_EXERCISE INSTRUCTIONS_. Whenever a line in the data holds the string "étiage", copy that line.

[Stored data]
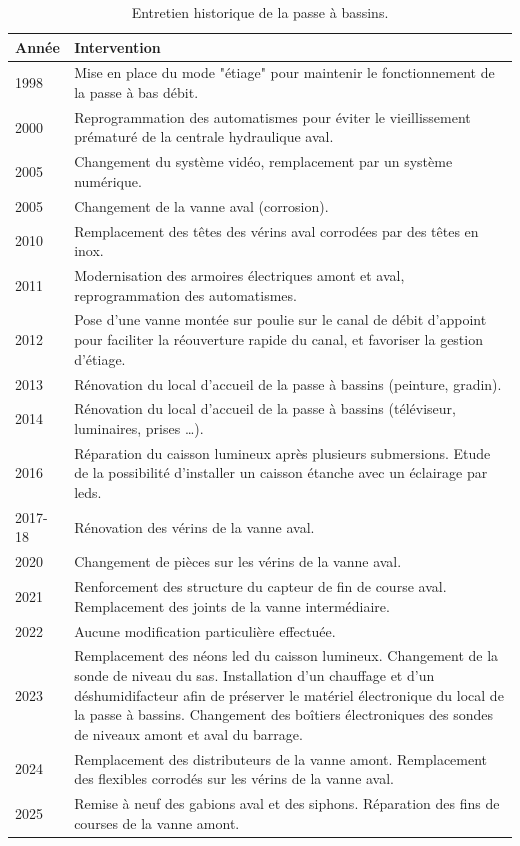 \documentclass[11pt,twocolumn,titlepage,twoside]{article}\usepackage[]{graphicx}\usepackage[]{xcolor}
\begin{document}
\begin{table}[htb]
\begin{tabular}{p{}p{}}
\toprule
Année & Intervention\\
\midrule
1998 & Mise en place du mode "étiage" pour maintenir le fonctionnement
de la passe à bas débit.\\
2000 & Reprogrammation des automatismes pour éviter le vieillissement
prématuré de la centrale hydraulique aval.\\
2005 & Changement du système vidéo, remplacement par un système
numérique. \\
2005 & Changement de la vanne aval (corrosion).\\
2010 & Remplacement des têtes des vérins aval corrodées par des têtes en
inox.\\
2011 & Modernisation des armoires électriques amont et aval,
reprogrammation des automatismes.\\
2012 & Pose d'une vanne montée sur poulie sur le canal de débit d'appoint
pour faciliter la réouverture rapide du canal, et favoriser la gestion
d'étiage.\\
2013 & Rénovation du local d'accueil de la passe à bassins (peinture,
gradin).\\
2014 & Rénovation du local d'accueil de la passe à bassins (téléviseur,
luminaires, prises \ldots{}).\\
2016 & Réparation du caisson lumineux après plusieurs submersions. Etude
de la possibilité d'installer un caisson étanche avec un éclairage par
leds.\\
2017-18 & Rénovation des vérins de la vanne aval.\\
2020 & Changement de pièces sur les vérins de la vanne aval.\\
2021 & Renforcement des structure du capteur de fin de course aval. Remplacement
des joints de la vanne intermédiaire.\\
2022 & Aucune modification particulière effectuée.\\
2023 & Remplacement des néons led du caisson lumineux. Changement de la sonde
de niveau du sas. Installation d’un chauffage et d’un déshumidifacteur afin de
préserver le matériel électronique du local de la passe à bassins. Changement
des boîtiers électroniques des sondes de niveaux amont et aval du barrage.\\
2024 & Remplacement des distributeurs de la vanne amont. Remplacement des
flexibles corrodés sur les vérins de la vanne aval.\\
2025 & Remise à neuf des gabions aval et des siphons. Réparation des fins
de courses de la vanne amont.\\
\bottomrule
\end{tabular}
\caption{Entretien historique de la passe à bassins.}
\label{table_entretien_passe}
\end{table}
\end{document}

_EXERCISE ANSWER_.
1998 & Mise en place du mode "étiage" pour maintenir le fonctionnement
d'étiage.\\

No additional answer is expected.